§ TASK TO CARRY OUT: Among the records, how many lines contain "paralel"? Only the number is needed.

────────────────

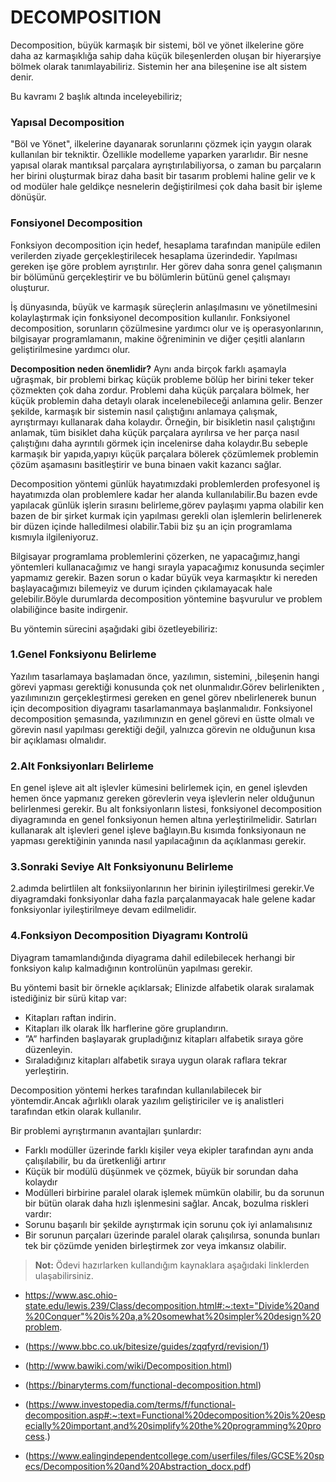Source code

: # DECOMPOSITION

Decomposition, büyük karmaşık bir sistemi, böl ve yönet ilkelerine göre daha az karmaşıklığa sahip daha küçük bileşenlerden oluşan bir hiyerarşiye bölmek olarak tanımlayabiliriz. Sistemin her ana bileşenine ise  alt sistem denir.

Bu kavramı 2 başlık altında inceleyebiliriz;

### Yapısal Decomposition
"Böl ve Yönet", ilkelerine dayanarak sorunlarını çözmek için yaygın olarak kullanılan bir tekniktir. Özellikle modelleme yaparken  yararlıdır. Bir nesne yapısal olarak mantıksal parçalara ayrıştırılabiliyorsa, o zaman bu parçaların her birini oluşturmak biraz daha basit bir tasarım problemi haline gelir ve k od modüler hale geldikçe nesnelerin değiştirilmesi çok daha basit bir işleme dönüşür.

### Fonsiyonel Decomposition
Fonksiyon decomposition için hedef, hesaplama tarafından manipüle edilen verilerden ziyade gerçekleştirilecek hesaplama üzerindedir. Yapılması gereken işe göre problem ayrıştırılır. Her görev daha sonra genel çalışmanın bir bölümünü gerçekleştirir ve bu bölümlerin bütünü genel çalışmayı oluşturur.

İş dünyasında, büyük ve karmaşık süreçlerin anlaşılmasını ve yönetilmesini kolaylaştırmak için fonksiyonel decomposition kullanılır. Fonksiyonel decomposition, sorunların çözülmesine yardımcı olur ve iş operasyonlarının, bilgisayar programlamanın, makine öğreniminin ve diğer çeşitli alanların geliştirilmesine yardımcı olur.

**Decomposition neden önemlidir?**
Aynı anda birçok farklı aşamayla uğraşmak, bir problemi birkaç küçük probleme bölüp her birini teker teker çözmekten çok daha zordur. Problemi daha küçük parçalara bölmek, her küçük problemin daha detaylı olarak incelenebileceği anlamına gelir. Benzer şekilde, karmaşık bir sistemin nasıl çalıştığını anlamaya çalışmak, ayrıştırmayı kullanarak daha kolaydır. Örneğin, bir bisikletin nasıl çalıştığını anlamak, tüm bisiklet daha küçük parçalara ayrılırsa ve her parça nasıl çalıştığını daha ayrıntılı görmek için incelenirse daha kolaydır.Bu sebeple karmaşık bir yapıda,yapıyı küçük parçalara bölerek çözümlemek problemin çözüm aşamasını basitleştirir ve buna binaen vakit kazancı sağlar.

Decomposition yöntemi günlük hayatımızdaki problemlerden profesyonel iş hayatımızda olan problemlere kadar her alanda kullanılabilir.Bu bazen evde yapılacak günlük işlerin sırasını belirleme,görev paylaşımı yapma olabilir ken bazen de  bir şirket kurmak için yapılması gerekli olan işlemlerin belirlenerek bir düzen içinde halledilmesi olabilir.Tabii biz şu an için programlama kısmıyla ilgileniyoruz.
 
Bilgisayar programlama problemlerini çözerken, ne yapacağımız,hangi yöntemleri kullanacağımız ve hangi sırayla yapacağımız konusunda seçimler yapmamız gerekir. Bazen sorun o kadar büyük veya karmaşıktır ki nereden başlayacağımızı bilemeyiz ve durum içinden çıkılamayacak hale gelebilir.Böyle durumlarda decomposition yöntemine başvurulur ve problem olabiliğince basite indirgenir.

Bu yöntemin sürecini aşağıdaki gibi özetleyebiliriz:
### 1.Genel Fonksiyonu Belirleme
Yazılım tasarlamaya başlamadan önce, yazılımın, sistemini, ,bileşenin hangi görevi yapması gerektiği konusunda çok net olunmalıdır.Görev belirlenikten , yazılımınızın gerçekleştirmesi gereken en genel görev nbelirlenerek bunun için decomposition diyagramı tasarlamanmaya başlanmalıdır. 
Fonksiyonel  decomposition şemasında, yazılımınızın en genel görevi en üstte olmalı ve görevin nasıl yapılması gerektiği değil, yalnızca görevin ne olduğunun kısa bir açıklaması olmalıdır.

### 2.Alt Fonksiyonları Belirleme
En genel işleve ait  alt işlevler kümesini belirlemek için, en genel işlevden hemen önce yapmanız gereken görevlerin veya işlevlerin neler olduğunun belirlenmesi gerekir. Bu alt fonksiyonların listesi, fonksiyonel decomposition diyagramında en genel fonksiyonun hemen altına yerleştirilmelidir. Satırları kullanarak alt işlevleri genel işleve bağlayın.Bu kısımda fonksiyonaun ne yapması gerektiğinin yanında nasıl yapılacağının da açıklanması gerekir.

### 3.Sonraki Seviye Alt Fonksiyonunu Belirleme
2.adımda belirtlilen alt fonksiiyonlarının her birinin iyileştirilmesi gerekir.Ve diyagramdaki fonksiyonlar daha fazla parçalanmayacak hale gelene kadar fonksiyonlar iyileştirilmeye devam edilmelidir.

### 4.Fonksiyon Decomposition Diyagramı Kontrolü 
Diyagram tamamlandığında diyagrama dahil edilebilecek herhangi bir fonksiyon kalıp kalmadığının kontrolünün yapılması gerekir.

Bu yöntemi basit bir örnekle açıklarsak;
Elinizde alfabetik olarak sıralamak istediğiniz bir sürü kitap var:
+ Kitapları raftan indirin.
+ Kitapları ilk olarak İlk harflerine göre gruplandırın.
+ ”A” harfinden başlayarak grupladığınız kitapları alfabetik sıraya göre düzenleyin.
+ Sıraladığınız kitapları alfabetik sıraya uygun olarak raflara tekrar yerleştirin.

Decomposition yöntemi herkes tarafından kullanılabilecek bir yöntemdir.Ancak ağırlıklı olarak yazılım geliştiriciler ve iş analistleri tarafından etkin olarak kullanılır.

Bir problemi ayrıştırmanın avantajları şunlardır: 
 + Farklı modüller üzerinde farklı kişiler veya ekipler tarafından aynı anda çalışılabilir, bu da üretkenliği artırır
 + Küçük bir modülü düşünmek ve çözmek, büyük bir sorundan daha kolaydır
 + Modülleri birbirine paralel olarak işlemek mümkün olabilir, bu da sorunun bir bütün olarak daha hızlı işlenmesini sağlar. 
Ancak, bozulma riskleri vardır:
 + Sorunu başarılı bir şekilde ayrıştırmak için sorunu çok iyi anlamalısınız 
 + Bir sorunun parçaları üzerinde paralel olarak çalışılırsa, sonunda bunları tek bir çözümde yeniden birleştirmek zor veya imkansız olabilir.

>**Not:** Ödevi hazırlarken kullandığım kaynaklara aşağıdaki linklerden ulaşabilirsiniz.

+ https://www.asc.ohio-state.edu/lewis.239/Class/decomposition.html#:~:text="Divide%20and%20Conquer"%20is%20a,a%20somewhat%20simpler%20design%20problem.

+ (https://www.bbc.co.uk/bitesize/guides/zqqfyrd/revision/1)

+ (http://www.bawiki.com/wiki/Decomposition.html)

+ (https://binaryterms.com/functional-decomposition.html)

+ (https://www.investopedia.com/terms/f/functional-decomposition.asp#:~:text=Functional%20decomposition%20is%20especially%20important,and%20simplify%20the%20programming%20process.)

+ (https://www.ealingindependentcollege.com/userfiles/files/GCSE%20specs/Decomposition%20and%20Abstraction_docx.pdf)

────────────────

§ SOLVED PROBLEM: 2